Prior to making an appearance for the senior side, Nicholson joined Finnish club MyPa on a two-month loan in March 2011. The midfielder made his professional debut for Tottenham Hotspur on 25 August 2011, replacing Jake Livermore in a UEFA Europa League qualification play-off match against Hearts. However, it would go on to be his only appearance for the club before his release in June 2013.

=== Greenock Morton ===
In the 2013–14 season, Nicholson returned to football in a move brokered by his friend, actor Tamer Hassan.
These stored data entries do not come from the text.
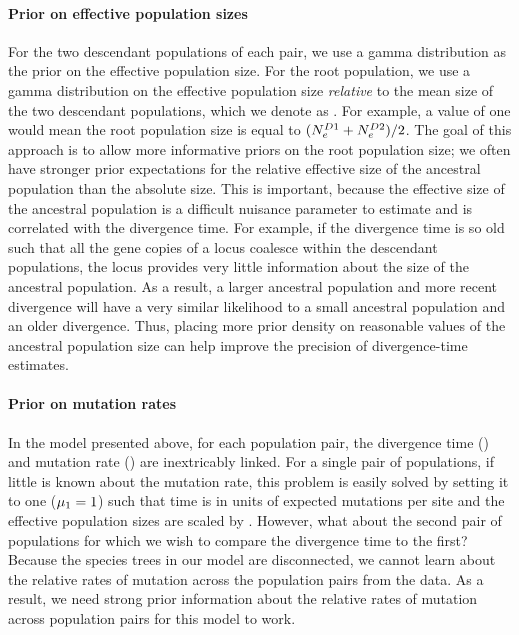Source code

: \paragraph{Prior on effective population sizes}
For the two descendant populations of each pair, we use a gamma distribution as
the prior on the effective population size.
For the root population, we use a gamma distribution on the effective
population size \emph{relative} to the mean size of the two descendant
populations, which we denote as \rootrelativepopsize.
For example, a value of one would mean the root population size is equal to 
$(\epopsize[\descendantpopindex{1}] + \epopsize[\descendantpopindex{2}]) / 2$.
The goal of this approach is to allow more informative priors on the root
population size; we often have stronger prior expectations for the relative
effective size of the ancestral population than the absolute size.
This is important, because the effective size of the ancestral population is a
difficult nuisance parameter to estimate and is correlated with the divergence
time.
For example, if the divergence time is so old such that all the gene copies
of a locus coalesce within the descendant populations, the locus
provides very little information about the size of the ancestral
population.
As a result, a larger ancestral population and more recent divergence will have
a very similar likelihood to a small ancestral population and an older
divergence.
Thus, placing more prior density on reasonable values of the ancestral
population size can help improve the precision of divergence-time estimates.

\paragraph{Prior on mutation rates}
In the model presented above, for each population pair, the divergence time
(\divtime) and mutation rate (\murate) are inextricably linked.
For a single pair of populations, if little is known about the mutation rate,
this problem is easily solved by setting it to one ($\murate[1] = 1$) such
that time is in units of expected mutations per site and the effective
population sizes are scaled by \murate.
However, what about the second pair of populations for which we wish to compare
the divergence time to the first?
Because the species trees in our model are disconnected, we cannot learn about
the relative rates of mutation across the population pairs from the data.
As a result, we need strong prior information about the relative rates of
mutation across population pairs for this model to work.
He completed a switch to Scottish club Greenock Morton on 23 November, where he remained for three months.

=== AFC Wimbledon ===
Nicholson returned to English football on 19 February 2014, when he joined League Two side AFC Wimbledon after a successful trial. Scoring on his debut in a 4–3 win against Cheltenham Town, the club were then deducted the three points after fielding Nicholson as an ineligible player. Nicholson later signed a new long-term deal with the club in May 2014. However, his contract was mutually terminated with the Dons in January 2015.

=== International career ===
Nicholson made a single appearance for the England Under-19 national team. He replaced George Thorne in the 74th minute in a 1–0 defeat to Germany on 8 February 2011.